Assignment - Below are the entries. Transcribe exactly the lines from the one with "cannot distort anything: evenness, positive" through the one with "no determinant-based predicate", ends included, and leave out all others.

Supplied data -
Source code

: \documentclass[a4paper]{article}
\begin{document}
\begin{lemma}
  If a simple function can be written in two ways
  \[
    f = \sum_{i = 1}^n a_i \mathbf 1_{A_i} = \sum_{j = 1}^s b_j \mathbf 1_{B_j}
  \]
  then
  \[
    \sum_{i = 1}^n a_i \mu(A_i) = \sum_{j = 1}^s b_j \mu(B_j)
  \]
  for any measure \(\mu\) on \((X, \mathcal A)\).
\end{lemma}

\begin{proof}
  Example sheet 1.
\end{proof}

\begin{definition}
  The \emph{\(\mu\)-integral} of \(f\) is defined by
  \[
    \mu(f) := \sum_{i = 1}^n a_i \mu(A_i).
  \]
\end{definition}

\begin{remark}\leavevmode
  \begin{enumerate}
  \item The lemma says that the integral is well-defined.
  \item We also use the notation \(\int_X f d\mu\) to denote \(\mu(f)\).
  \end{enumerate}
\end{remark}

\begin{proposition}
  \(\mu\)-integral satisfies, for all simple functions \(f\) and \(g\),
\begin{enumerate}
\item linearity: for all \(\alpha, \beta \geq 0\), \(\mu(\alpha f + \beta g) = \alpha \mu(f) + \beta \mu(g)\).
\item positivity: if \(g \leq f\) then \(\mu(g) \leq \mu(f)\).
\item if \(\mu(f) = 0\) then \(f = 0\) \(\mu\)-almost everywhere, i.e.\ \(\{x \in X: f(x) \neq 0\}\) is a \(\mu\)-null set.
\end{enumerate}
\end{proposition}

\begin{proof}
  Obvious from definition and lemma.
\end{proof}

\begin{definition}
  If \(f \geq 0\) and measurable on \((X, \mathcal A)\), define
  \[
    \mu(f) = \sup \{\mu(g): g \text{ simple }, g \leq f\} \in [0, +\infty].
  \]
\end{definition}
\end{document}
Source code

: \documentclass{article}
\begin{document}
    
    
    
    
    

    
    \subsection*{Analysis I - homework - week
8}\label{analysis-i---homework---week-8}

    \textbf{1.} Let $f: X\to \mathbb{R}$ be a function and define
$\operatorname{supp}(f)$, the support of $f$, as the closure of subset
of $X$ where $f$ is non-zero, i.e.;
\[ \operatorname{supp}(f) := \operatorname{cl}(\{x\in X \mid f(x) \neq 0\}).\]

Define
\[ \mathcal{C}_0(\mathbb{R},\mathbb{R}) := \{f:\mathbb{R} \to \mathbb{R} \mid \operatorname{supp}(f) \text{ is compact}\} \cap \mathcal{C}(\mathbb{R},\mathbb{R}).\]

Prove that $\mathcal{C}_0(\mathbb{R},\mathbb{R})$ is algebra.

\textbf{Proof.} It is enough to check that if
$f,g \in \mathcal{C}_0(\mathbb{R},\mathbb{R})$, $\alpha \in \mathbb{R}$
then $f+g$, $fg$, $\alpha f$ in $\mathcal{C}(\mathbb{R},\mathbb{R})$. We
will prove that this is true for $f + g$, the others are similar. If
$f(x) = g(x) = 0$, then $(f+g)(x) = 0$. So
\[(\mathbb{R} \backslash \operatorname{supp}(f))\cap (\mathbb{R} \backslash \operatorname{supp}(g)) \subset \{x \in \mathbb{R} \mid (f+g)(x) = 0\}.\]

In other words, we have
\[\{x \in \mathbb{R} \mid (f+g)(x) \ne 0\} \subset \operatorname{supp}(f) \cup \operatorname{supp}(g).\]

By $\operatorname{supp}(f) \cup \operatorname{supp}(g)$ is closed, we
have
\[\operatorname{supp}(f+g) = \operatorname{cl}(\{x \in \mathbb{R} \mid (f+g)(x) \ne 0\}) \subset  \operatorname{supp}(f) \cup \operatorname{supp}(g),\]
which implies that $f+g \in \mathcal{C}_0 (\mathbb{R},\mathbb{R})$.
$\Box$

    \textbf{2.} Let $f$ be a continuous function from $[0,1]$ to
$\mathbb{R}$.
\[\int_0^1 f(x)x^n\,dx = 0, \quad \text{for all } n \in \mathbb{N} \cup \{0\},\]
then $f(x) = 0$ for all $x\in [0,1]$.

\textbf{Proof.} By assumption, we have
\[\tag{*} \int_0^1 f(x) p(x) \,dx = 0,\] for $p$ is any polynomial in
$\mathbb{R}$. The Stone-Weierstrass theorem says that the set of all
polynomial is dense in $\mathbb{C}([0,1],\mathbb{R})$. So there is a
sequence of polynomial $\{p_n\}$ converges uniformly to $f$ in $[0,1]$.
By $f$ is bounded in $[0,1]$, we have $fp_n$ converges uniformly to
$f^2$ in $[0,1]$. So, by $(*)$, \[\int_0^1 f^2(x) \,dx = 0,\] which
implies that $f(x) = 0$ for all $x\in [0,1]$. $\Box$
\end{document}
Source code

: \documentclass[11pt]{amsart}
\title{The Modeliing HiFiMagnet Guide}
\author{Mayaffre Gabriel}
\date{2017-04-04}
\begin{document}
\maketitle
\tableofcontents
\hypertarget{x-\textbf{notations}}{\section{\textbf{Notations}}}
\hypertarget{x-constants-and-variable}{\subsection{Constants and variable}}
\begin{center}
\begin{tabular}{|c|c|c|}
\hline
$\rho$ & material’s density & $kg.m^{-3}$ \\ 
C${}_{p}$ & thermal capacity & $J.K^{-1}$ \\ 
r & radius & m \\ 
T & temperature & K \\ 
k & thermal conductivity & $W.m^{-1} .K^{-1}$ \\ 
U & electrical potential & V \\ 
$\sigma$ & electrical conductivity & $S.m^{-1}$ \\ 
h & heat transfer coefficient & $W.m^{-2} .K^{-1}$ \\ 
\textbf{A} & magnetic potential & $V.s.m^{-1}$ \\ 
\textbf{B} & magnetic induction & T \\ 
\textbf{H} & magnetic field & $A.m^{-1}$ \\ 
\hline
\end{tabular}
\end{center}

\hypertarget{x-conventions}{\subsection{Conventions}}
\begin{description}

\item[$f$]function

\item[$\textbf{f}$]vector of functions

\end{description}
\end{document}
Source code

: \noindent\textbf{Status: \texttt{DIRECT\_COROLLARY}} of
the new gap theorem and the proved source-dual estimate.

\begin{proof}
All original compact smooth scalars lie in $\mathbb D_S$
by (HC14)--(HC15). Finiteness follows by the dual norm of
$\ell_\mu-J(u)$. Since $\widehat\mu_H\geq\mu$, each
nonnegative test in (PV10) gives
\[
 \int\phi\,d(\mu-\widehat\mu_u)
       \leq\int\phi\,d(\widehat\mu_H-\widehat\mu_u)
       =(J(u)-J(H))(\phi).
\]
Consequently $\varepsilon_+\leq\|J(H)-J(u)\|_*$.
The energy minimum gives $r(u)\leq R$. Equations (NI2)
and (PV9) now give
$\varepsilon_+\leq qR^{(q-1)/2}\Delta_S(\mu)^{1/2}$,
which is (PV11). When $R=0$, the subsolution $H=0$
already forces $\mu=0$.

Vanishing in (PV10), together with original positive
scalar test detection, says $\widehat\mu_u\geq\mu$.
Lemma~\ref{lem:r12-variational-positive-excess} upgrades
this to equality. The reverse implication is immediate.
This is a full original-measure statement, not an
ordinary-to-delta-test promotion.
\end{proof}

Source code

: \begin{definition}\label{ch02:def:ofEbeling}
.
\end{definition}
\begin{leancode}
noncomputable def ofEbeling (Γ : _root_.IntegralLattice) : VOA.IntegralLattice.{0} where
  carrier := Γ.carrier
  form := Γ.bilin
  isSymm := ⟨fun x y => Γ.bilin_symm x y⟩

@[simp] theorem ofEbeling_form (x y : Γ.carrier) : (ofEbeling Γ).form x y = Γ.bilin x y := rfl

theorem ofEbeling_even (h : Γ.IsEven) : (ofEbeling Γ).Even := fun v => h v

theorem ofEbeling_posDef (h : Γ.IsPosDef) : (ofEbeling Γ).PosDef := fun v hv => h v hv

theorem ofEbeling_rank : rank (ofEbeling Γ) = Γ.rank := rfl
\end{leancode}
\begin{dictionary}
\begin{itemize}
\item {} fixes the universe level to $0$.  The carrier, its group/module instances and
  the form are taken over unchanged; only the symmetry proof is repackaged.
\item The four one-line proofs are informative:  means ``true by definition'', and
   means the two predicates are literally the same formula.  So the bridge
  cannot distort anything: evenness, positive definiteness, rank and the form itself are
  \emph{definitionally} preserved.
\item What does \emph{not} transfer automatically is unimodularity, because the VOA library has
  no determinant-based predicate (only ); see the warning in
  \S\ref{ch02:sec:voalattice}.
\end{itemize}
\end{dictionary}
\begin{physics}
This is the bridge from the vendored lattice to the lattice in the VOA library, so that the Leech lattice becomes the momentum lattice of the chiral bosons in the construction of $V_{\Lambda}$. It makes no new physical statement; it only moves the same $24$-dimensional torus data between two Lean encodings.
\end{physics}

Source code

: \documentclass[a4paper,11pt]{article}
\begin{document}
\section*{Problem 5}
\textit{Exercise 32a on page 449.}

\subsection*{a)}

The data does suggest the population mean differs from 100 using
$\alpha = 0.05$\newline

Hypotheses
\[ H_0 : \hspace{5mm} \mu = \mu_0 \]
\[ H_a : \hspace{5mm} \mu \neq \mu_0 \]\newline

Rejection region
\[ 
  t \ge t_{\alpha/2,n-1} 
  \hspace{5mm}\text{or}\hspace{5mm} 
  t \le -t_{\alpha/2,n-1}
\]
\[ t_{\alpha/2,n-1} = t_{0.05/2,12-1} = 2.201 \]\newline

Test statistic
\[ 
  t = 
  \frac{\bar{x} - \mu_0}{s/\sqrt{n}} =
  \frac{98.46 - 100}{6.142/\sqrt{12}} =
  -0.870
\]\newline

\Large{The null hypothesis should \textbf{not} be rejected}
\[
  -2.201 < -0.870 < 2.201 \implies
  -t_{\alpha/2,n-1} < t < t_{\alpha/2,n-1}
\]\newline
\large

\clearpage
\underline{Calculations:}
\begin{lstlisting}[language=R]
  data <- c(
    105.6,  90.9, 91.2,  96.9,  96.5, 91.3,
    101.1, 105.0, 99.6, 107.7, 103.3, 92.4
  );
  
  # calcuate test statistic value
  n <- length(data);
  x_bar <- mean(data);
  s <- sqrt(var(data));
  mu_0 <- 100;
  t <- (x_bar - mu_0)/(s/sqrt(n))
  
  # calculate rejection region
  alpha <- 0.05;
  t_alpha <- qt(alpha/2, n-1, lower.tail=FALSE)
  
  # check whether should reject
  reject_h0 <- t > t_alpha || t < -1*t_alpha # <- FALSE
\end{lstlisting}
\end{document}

Output for this task -
  cannot distort anything: evenness, positive definiteness, rank and the form itself are
  \emph{definitionally} preserved.
\item What does \emph{not} transfer automatically is unimodularity, because the VOA library has
  no determinant-based predicate (only ); see the warning in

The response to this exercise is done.